Exercise details – Within the listing below, the lines containing "addressPrivateKeyCache" are to be counted. Give the number only.
·····
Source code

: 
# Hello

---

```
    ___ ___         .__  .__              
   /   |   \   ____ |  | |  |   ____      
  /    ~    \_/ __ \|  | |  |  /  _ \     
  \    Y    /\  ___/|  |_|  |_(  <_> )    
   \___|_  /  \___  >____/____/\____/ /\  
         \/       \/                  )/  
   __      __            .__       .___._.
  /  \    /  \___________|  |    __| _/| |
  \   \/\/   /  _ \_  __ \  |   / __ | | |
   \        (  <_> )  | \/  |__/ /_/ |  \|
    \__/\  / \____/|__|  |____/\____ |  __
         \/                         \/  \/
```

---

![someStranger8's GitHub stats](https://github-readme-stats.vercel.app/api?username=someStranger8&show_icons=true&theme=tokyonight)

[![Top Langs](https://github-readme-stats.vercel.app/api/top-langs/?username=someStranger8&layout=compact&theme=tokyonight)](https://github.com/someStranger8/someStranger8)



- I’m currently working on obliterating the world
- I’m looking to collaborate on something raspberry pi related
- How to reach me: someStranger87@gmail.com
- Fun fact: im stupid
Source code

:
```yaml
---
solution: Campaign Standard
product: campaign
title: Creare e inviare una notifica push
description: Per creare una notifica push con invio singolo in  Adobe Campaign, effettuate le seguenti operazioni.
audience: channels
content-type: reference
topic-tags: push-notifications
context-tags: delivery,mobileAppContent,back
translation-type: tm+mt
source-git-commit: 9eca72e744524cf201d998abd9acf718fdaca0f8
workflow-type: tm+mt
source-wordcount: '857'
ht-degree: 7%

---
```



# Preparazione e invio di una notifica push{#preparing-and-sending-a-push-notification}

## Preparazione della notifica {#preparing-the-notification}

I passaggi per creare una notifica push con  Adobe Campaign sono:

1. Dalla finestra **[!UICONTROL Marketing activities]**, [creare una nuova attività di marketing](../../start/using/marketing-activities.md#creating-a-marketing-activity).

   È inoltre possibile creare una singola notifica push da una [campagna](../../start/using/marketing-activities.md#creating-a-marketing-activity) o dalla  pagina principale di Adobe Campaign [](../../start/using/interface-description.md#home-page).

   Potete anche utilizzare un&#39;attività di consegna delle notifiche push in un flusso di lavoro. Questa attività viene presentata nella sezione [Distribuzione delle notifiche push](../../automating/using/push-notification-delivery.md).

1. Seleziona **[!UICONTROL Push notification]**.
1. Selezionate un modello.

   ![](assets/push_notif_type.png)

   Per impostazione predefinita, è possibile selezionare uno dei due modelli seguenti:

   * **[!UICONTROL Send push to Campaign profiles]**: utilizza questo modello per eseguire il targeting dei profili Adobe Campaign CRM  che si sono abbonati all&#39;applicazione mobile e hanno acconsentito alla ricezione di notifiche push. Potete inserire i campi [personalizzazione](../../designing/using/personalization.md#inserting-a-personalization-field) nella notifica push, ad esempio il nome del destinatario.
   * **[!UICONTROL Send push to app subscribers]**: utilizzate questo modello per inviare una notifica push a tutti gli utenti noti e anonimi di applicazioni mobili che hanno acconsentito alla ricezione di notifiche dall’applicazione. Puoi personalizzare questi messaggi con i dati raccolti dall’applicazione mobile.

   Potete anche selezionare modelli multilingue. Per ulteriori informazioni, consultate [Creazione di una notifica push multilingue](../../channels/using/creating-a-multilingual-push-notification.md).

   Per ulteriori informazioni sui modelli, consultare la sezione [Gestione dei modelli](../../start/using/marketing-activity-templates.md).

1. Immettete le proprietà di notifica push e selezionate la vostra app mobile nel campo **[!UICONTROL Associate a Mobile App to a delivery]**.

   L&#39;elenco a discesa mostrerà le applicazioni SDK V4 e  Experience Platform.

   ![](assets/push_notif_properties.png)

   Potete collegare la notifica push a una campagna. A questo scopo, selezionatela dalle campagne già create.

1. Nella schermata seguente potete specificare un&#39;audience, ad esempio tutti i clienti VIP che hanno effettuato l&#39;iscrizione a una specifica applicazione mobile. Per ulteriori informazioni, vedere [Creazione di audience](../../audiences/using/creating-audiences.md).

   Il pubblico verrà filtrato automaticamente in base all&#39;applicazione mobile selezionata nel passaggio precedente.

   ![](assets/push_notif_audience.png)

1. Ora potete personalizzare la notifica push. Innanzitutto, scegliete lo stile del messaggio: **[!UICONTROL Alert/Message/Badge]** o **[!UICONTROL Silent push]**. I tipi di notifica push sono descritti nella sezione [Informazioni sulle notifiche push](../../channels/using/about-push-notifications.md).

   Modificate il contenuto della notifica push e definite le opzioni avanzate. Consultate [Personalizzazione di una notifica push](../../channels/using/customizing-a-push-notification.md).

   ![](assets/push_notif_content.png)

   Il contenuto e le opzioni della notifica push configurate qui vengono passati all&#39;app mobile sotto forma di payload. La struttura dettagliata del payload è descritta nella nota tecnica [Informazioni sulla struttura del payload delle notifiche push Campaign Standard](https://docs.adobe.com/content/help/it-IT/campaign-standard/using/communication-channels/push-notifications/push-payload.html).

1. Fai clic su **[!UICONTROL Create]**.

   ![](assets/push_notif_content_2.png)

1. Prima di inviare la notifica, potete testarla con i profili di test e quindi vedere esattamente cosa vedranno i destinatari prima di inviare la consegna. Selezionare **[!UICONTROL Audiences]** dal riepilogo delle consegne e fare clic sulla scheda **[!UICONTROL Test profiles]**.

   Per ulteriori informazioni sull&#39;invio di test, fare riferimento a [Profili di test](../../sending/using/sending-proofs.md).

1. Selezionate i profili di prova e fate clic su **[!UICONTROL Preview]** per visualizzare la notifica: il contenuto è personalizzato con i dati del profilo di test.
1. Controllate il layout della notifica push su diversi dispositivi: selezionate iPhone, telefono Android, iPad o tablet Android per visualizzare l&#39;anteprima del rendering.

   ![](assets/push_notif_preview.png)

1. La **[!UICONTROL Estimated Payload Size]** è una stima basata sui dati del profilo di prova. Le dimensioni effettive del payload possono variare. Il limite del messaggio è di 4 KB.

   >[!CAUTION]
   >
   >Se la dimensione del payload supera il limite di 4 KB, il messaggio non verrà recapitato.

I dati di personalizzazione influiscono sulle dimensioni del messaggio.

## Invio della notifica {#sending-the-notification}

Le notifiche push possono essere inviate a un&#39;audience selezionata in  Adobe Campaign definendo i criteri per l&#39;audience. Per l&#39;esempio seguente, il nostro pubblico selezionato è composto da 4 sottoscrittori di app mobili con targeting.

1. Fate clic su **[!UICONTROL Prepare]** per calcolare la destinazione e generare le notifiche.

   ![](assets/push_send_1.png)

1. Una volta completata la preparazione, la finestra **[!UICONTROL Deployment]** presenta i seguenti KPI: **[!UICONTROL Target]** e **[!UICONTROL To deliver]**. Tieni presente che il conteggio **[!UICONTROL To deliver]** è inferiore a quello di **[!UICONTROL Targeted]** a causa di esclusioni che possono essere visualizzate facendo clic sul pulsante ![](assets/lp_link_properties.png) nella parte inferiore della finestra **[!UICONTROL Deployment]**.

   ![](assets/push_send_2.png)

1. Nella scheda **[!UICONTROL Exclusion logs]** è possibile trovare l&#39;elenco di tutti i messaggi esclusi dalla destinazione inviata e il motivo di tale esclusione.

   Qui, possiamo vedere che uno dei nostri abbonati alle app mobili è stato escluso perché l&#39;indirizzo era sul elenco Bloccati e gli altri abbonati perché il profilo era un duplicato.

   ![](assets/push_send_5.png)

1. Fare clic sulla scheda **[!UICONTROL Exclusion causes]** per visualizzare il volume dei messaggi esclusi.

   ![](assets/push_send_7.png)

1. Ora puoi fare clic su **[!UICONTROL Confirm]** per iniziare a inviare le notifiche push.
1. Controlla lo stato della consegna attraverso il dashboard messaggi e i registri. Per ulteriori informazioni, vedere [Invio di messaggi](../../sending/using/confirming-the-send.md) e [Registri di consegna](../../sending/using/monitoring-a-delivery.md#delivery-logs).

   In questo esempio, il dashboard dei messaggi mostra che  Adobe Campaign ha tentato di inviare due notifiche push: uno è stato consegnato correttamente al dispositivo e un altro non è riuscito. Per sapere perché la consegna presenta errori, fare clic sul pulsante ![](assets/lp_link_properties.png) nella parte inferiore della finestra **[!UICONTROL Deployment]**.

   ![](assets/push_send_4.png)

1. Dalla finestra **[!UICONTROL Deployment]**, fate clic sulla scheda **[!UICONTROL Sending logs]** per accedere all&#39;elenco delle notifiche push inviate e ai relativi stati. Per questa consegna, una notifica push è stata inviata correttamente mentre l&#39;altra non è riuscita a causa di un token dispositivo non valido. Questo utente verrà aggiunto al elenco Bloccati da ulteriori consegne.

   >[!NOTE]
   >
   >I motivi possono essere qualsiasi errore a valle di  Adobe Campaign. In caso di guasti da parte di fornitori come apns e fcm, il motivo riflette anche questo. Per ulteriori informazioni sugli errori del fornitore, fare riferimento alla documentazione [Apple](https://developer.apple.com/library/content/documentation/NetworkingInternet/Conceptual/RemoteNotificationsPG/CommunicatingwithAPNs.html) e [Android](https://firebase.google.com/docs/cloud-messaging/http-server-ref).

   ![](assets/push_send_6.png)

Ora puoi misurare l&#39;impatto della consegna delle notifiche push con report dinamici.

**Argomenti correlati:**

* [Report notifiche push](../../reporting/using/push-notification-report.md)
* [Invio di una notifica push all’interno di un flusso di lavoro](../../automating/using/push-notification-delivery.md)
·····
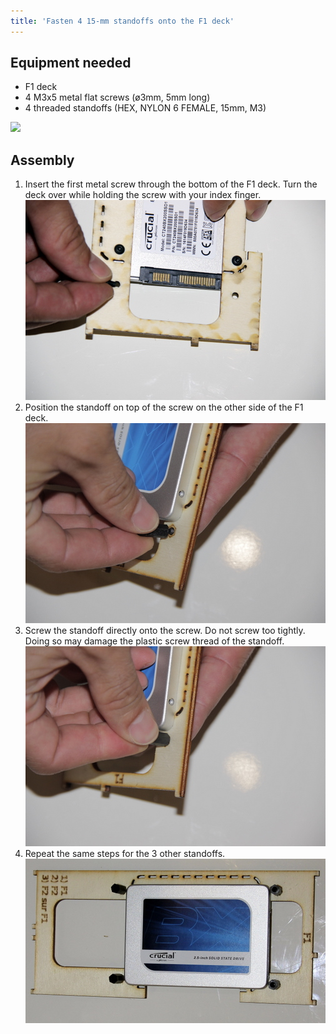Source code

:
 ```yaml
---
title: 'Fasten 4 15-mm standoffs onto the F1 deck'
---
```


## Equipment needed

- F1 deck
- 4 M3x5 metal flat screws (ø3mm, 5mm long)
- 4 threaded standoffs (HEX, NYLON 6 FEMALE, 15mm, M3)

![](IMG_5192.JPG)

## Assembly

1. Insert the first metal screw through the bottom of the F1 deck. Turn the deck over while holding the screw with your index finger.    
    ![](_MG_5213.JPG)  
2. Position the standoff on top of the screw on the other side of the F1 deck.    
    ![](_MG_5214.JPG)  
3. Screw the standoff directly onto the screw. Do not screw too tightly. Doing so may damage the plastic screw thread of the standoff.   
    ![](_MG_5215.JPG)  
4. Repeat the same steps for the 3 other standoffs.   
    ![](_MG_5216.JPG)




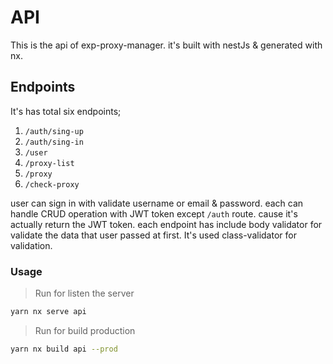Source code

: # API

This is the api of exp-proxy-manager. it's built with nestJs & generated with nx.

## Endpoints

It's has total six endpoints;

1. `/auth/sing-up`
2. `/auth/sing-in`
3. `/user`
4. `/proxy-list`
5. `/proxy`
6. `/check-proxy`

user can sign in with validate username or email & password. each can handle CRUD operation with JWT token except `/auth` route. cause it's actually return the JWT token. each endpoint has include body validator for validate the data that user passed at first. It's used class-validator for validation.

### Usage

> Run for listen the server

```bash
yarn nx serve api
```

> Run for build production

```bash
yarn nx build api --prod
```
·····
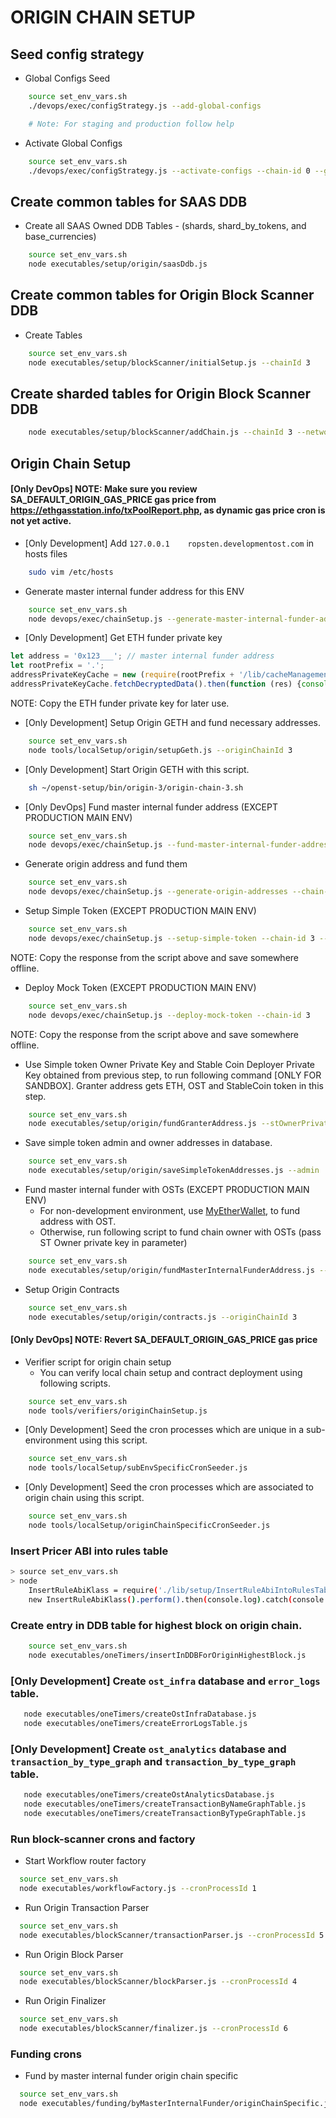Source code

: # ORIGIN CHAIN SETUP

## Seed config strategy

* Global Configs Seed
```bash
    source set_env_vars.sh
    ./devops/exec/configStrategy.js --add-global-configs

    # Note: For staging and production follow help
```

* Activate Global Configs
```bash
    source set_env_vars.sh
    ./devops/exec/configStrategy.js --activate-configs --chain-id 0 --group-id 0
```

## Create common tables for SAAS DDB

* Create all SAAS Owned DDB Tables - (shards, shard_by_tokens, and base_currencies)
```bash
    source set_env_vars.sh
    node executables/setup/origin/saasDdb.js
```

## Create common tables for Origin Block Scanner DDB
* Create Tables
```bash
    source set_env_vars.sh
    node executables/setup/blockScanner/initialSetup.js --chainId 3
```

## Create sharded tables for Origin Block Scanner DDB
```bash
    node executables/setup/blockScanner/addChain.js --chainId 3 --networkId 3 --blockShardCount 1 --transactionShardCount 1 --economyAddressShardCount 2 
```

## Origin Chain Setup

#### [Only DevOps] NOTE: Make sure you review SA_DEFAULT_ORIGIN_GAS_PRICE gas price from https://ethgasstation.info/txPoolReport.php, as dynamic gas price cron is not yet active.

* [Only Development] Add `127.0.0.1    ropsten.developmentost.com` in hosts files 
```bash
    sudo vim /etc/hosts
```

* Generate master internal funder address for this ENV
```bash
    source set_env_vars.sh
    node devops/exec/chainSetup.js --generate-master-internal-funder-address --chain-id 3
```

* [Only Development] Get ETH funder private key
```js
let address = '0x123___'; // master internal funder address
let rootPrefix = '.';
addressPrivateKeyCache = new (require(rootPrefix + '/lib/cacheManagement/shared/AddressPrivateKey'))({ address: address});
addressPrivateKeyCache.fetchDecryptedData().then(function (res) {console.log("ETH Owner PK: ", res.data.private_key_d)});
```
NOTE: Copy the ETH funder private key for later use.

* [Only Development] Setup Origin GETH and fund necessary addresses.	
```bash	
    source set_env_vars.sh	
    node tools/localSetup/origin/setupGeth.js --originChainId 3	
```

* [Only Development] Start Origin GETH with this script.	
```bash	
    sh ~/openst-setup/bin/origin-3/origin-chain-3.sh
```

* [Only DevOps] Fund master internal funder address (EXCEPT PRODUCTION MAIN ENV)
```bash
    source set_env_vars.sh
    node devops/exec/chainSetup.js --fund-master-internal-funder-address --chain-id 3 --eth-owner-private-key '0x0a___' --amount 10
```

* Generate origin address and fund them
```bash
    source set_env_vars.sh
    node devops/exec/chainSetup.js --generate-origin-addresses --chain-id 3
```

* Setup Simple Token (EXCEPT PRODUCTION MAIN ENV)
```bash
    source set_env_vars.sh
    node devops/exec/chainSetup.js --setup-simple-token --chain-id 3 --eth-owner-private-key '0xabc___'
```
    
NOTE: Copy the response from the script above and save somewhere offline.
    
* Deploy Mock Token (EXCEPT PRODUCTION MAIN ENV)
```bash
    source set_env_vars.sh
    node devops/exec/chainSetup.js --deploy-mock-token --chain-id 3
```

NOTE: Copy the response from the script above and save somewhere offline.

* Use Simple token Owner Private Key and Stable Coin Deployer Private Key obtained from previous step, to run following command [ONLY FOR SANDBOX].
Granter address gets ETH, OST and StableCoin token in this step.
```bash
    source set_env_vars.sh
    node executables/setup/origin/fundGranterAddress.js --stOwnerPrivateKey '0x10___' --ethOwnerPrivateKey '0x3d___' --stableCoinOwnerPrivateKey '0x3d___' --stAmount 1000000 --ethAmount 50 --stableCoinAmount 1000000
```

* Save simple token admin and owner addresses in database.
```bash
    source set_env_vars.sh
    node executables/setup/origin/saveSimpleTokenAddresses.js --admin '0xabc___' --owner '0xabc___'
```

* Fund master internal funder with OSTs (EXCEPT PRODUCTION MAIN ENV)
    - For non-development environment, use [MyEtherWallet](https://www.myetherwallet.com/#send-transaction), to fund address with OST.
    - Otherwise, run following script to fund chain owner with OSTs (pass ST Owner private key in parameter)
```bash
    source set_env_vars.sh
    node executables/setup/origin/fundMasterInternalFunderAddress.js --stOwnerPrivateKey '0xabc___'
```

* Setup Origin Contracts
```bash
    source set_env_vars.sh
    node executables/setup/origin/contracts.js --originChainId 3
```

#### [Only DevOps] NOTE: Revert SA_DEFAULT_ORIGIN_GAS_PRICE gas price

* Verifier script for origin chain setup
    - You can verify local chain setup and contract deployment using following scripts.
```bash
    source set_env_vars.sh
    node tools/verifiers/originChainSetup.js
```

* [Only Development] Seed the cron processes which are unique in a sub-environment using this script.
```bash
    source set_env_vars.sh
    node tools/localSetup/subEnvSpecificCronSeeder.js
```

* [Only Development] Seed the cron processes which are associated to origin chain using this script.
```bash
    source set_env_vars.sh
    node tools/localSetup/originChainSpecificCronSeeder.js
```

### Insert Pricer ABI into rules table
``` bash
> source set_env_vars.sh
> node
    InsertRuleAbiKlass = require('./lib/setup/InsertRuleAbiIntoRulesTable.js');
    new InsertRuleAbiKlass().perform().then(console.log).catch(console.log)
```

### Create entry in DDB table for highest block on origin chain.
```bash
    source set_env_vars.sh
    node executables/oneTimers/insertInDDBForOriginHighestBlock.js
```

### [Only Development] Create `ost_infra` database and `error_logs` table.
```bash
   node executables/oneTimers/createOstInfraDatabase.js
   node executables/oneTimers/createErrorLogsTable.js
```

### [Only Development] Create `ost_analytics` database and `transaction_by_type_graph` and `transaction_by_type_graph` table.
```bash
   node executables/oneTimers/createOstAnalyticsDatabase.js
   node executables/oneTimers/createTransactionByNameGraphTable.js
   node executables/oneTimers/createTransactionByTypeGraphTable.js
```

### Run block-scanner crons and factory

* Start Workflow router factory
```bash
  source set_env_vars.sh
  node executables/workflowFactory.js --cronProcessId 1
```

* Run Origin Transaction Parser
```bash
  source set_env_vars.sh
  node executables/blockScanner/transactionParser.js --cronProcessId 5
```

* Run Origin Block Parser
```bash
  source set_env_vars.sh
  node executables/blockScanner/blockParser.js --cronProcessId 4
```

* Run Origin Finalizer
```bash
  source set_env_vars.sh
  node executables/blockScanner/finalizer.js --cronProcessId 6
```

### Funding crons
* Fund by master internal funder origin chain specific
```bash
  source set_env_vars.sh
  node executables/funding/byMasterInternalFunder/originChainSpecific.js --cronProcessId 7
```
·····
Result of the task – 2